Design an algorithm to find the maximum profit. You may complete as many transactions as you like (i.e., buy one and sell one share of the stock multiple times).
Note: You may not engage in multiple transactions at the same time (i.e., you must sell the stock before you buy again).
Example 1:
Input: [7,1,5,3,6,4]
Output: 7
Explanation: Buy on day 2 (price = 1) and sell on day 3 (price = 5), profit = 5-1 = 4.
Then buy on day 4 (price = 3) and sell on day 5 (price = 6), profit = 6-3 = 3.
Example 2:
Input: [1,2,3,4,5]
Output: 4
Explanation: Buy on day 1 (price = 1) and sell on day 5 (price = 5), profit = 5-1 = 4.

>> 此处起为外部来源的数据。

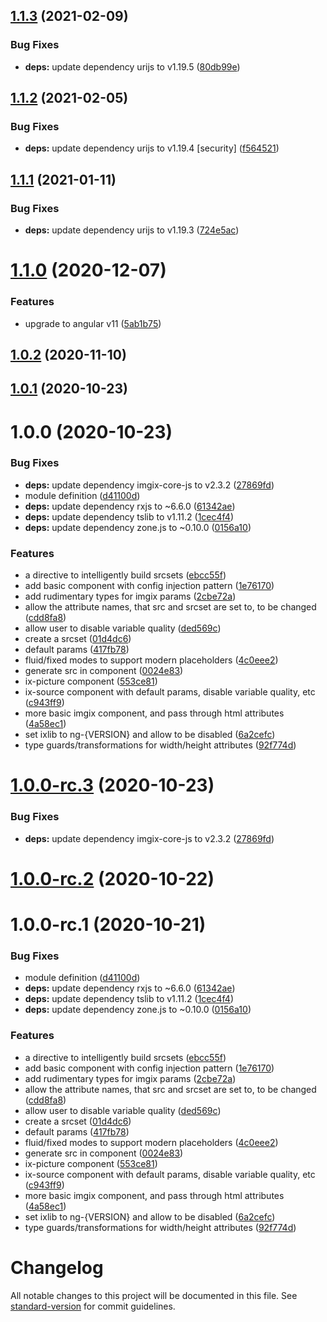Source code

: ## [1.1.3](https://github.com/imgix/angular/compare/v1.1.2...v1.1.3) (2021-02-09)


### Bug Fixes

* **deps:** update dependency urijs to v1.19.5 ([80db99e](https://github.com/imgix/angular/commit/80db99e9dd162c82ebd145558584ec7433db6913))

## [1.1.2](https://github.com/imgix/angular/compare/v1.1.1...v1.1.2) (2021-02-05)


### Bug Fixes

* **deps:** update dependency urijs to v1.19.4 [security] ([f564521](https://github.com/imgix/angular/commit/f564521caa2191f217156f7d556debc13b9d2f91))

## [1.1.1](https://github.com/imgix/angular/compare/v1.1.0...v1.1.1) (2021-01-11)


### Bug Fixes

* **deps:** update dependency urijs to v1.19.3 ([724e5ac](https://github.com/imgix/angular/commit/724e5ac29bca899c8e9d694df7683f3c1bba053e))

# [1.1.0](https://github.com/imgix/angular/compare/v1.0.2...v1.1.0) (2020-12-07)


### Features

* upgrade to angular v11 ([5ab1b75](https://github.com/imgix/angular/commit/5ab1b75ebd3725d016b027758689278330500aa9))

## [1.0.2](https://github.com/imgix/angular/compare/v1.0.1...v1.0.2) (2020-11-10)

## [1.0.1](https://github.com/imgix/angular/compare/v1.0.0...v1.0.1) (2020-10-23)

# 1.0.0 (2020-10-23)


### Bug Fixes

* **deps:** update dependency imgix-core-js to v2.3.2 ([27869fd](https://github.com/imgix/angular/commit/27869fd3ab13066c0467bd16d96c3a9529a03613))
* module definition ([d41100d](https://github.com/imgix/angular/commit/d41100dd782f9e00d325101545fdcb5ba4c1d8c9))
* **deps:** update dependency rxjs to ~6.6.0 ([61342ae](https://github.com/imgix/angular/commit/61342aea427fe36f7c7c99a4b24ee6e09ba4746a))
* **deps:** update dependency tslib to v1.11.2 ([1cec4f4](https://github.com/imgix/angular/commit/1cec4f4181ec7a15024780eba36b1a7414e5cccc))
* **deps:** update dependency zone.js to ~0.10.0 ([0156a10](https://github.com/imgix/angular/commit/0156a10ca3aa52cd98af8a149cb53d28d41ed99e))


### Features

* a directive to intelligently build srcsets ([ebcc55f](https://github.com/imgix/angular/commit/ebcc55f759faefedf9ce8cf216612fdaa36aeecc))
* add basic component with config injection pattern ([1e76170](https://github.com/imgix/angular/commit/1e761707b7ffa5557f3655c1ae9405aeae11d42e))
* add rudimentary types for imgix params ([2cbe72a](https://github.com/imgix/angular/commit/2cbe72ae8537f36fcf1730217b4466fcd3f763ba))
* allow the attribute names, that src and srcset are set to, to be changed ([cdd8fa8](https://github.com/imgix/angular/commit/cdd8fa855c8fb1466ade1560f30761cc74d32b59))
* allow user to disable variable quality ([ded569c](https://github.com/imgix/angular/commit/ded569cf13bd133abe09f697344a4d70add64ed3))
* create a srcset ([01d4dc6](https://github.com/imgix/angular/commit/01d4dc6989f566dcd13e20e54bb294a7aa4b22ad))
* default params ([417fb78](https://github.com/imgix/angular/commit/417fb7829792e3f35d68d066747961880a027b4c))
* fluid/fixed modes to support modern placeholders ([4c0eee2](https://github.com/imgix/angular/commit/4c0eee24fb6e1ef5b46fe2cd2d5185aa2628eb89))
* generate src in component ([0024e83](https://github.com/imgix/angular/commit/0024e839e6acb22b3cec44c3c401552468b4dde5))
* ix-picture component ([553ce81](https://github.com/imgix/angular/commit/553ce81fd5eda06dd1fdfe80fd5c0ece21865ff3))
* ix-source component with default params, disable variable quality, etc ([c943ff9](https://github.com/imgix/angular/commit/c943ff9348fcce0491081cfc990204c1b60b3059))
* more basic imgix component, and pass through html attributes ([4a58ec1](https://github.com/imgix/angular/commit/4a58ec1dec94494801ebc01428b0c8c481f07bcb))
* set ixlib to ng-{VERSION} and allow to be disabled ([6a2cefc](https://github.com/imgix/angular/commit/6a2cefccc698811f11e91382708f57d2eecaf877))
* type guards/transformations for width/height attributes ([92f774d](https://github.com/imgix/angular/commit/92f774d423acb5f9e9e80db0b6929aca2f24d4a1))

# [1.0.0-rc.3](https://github.com/imgix/angular/compare/v1.0.0-rc.2...v1.0.0-rc.3) (2020-10-23)


### Bug Fixes

* **deps:** update dependency imgix-core-js to v2.3.2 ([27869fd](https://github.com/imgix/angular/commit/27869fd3ab13066c0467bd16d96c3a9529a03613))

# [1.0.0-rc.2](https://github.com/imgix/angular/compare/v1.0.0-rc.1...v1.0.0-rc.2) (2020-10-22)

# 1.0.0-rc.1 (2020-10-21)


### Bug Fixes

* module definition ([d41100d](https://github.com/imgix/angular/commit/d41100dd782f9e00d325101545fdcb5ba4c1d8c9))
* **deps:** update dependency rxjs to ~6.6.0 ([61342ae](https://github.com/imgix/angular/commit/61342aea427fe36f7c7c99a4b24ee6e09ba4746a))
* **deps:** update dependency tslib to v1.11.2 ([1cec4f4](https://github.com/imgix/angular/commit/1cec4f4181ec7a15024780eba36b1a7414e5cccc))
* **deps:** update dependency zone.js to ~0.10.0 ([0156a10](https://github.com/imgix/angular/commit/0156a10ca3aa52cd98af8a149cb53d28d41ed99e))


### Features

* a directive to intelligently build srcsets ([ebcc55f](https://github.com/imgix/angular/commit/ebcc55f759faefedf9ce8cf216612fdaa36aeecc))
* add basic component with config injection pattern ([1e76170](https://github.com/imgix/angular/commit/1e761707b7ffa5557f3655c1ae9405aeae11d42e))
* add rudimentary types for imgix params ([2cbe72a](https://github.com/imgix/angular/commit/2cbe72ae8537f36fcf1730217b4466fcd3f763ba))
* allow the attribute names, that src and srcset are set to, to be changed ([cdd8fa8](https://github.com/imgix/angular/commit/cdd8fa855c8fb1466ade1560f30761cc74d32b59))
* allow user to disable variable quality ([ded569c](https://github.com/imgix/angular/commit/ded569cf13bd133abe09f697344a4d70add64ed3))
* create a srcset ([01d4dc6](https://github.com/imgix/angular/commit/01d4dc6989f566dcd13e20e54bb294a7aa4b22ad))
* default params ([417fb78](https://github.com/imgix/angular/commit/417fb7829792e3f35d68d066747961880a027b4c))
* fluid/fixed modes to support modern placeholders ([4c0eee2](https://github.com/imgix/angular/commit/4c0eee24fb6e1ef5b46fe2cd2d5185aa2628eb89))
* generate src in component ([0024e83](https://github.com/imgix/angular/commit/0024e839e6acb22b3cec44c3c401552468b4dde5))
* ix-picture component ([553ce81](https://github.com/imgix/angular/commit/553ce81fd5eda06dd1fdfe80fd5c0ece21865ff3))
* ix-source component with default params, disable variable quality, etc ([c943ff9](https://github.com/imgix/angular/commit/c943ff9348fcce0491081cfc990204c1b60b3059))
* more basic imgix component, and pass through html attributes ([4a58ec1](https://github.com/imgix/angular/commit/4a58ec1dec94494801ebc01428b0c8c481f07bcb))
* set ixlib to ng-{VERSION} and allow to be disabled ([6a2cefc](https://github.com/imgix/angular/commit/6a2cefccc698811f11e91382708f57d2eecaf877))
* type guards/transformations for width/height attributes ([92f774d](https://github.com/imgix/angular/commit/92f774d423acb5f9e9e80db0b6929aca2f24d4a1))

# Changelog

All notable changes to this project will be documented in this file. See [standard-version](https://github.com/conventional-changelog/standard-version) for commit guidelines.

Note that you cannot buy on day 1, buy on day 2 and sell them later, as you are
engaging multiple transactions at the same time. You must sell before buying again.
Example 3:
Input: [7,6,4,3,1]
Output: 0
Explanation: In this case, no transaction is done, i.e. max profit = 0.
加一个示例:
Input:[6,1,2,3,4,5,7]
Output:6
解题思路
最开始是这样考虑的:从当前这一天往后遍历,找到一个峰值(左右两天的价格都比它低)或者到达向量尾部,则从这一天卖掉。但这样有时候只能找到局部最优解,而非全局最优解,如我额外加上的例子(按这个思路,output为1)。考虑题目中强调的不能在同一天买和卖,其实如果在同一天先卖、再买,实质上是没有获利,全局获利不会受影响。基于贪心的想法,只要明天比今天价格高,我就买,保证一定可以获利。明天卖掉,保证这部分利益获得,再买入。第三天的价格如果更好,第三天再卖到(相当于今天买,第三天卖),如果第三天的价格不好,明天就不会买入。
代码如下:
class Solution {
public:
int maxProfit(vector<int>& prices) {
if(prices.size() <= 1) {
return 0;
}
int res = 0;
for(int i = 0; i < prices.size() - 1; i++) {
if(prices[i] < prices[i+1]) {
res += prices[i+1] - prices[i];
}
}
return res;
}
};